- **TASK MATERIAL**:
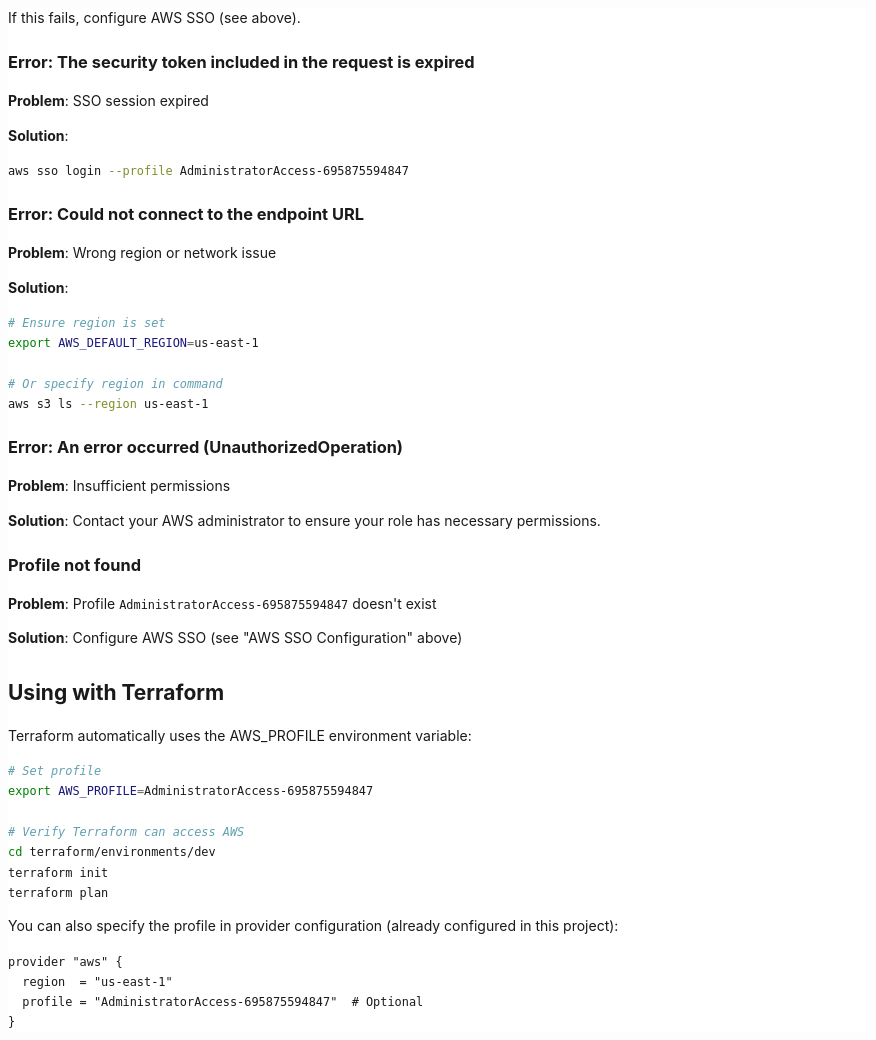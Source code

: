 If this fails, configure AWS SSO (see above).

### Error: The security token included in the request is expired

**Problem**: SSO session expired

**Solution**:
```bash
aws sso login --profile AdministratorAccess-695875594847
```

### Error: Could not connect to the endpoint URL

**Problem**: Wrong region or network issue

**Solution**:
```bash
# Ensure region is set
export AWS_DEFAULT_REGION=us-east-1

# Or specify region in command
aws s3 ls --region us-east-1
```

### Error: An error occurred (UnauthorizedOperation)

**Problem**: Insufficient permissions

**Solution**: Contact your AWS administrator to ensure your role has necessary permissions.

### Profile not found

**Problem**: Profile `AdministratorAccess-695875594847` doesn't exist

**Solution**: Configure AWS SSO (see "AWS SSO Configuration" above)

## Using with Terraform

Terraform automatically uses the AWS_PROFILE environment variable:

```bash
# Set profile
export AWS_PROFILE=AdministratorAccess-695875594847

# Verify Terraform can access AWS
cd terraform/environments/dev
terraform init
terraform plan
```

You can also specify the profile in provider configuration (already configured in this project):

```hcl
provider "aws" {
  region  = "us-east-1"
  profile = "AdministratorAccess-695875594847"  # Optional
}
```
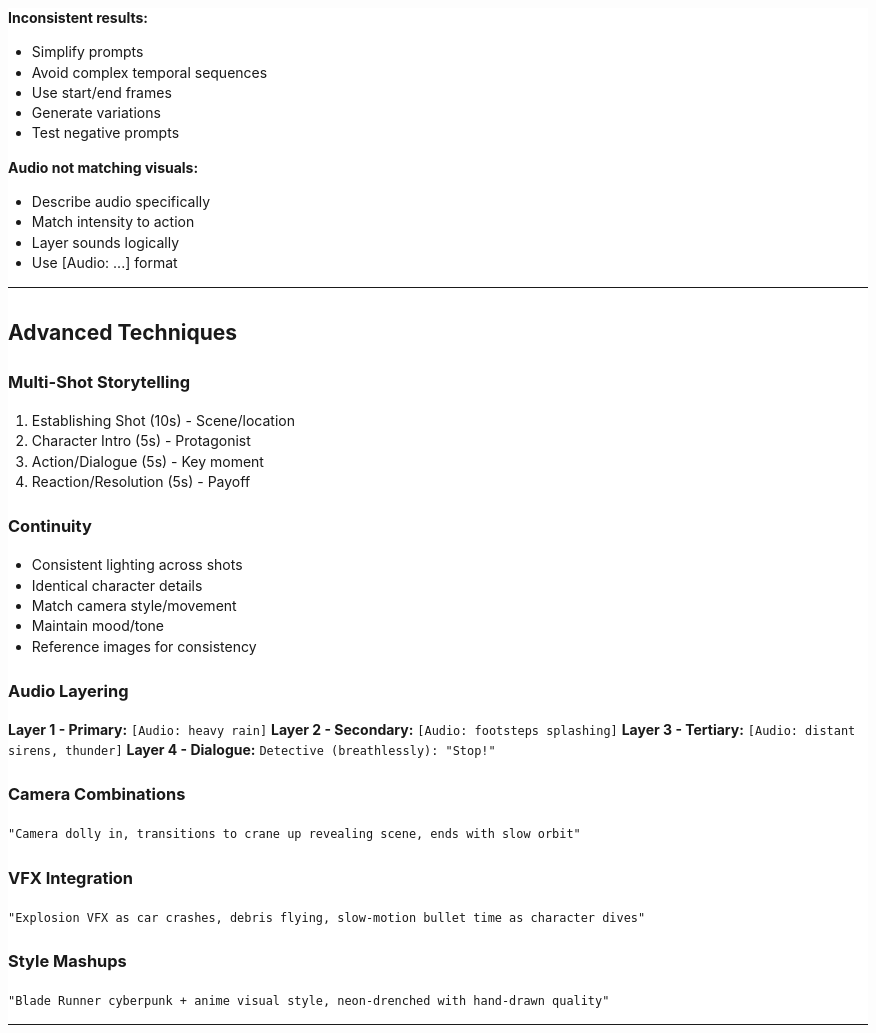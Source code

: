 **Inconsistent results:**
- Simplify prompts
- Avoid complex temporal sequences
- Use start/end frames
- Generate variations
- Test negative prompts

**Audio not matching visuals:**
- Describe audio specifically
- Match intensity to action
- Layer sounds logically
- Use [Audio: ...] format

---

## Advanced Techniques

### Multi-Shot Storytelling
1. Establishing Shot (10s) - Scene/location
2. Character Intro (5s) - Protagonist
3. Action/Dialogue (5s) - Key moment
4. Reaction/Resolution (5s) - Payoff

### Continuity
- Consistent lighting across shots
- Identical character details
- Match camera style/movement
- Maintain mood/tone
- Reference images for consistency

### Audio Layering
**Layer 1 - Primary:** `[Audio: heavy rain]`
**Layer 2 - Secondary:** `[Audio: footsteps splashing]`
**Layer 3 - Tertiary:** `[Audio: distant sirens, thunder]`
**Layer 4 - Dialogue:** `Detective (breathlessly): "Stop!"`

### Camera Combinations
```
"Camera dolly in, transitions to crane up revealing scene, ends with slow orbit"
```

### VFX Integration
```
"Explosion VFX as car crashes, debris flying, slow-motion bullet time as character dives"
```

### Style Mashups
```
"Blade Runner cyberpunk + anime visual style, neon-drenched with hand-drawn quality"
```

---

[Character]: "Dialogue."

- **WORK ITEM**: The answer is every line in the data where the word "Dialogue" appears.

- **REPLY**:
3. Action/Dialogue (5s) - Key moment
**Layer 4 - Dialogue:** `Detective (breathlessly): "Stop!"`
[Character]: "Dialogue."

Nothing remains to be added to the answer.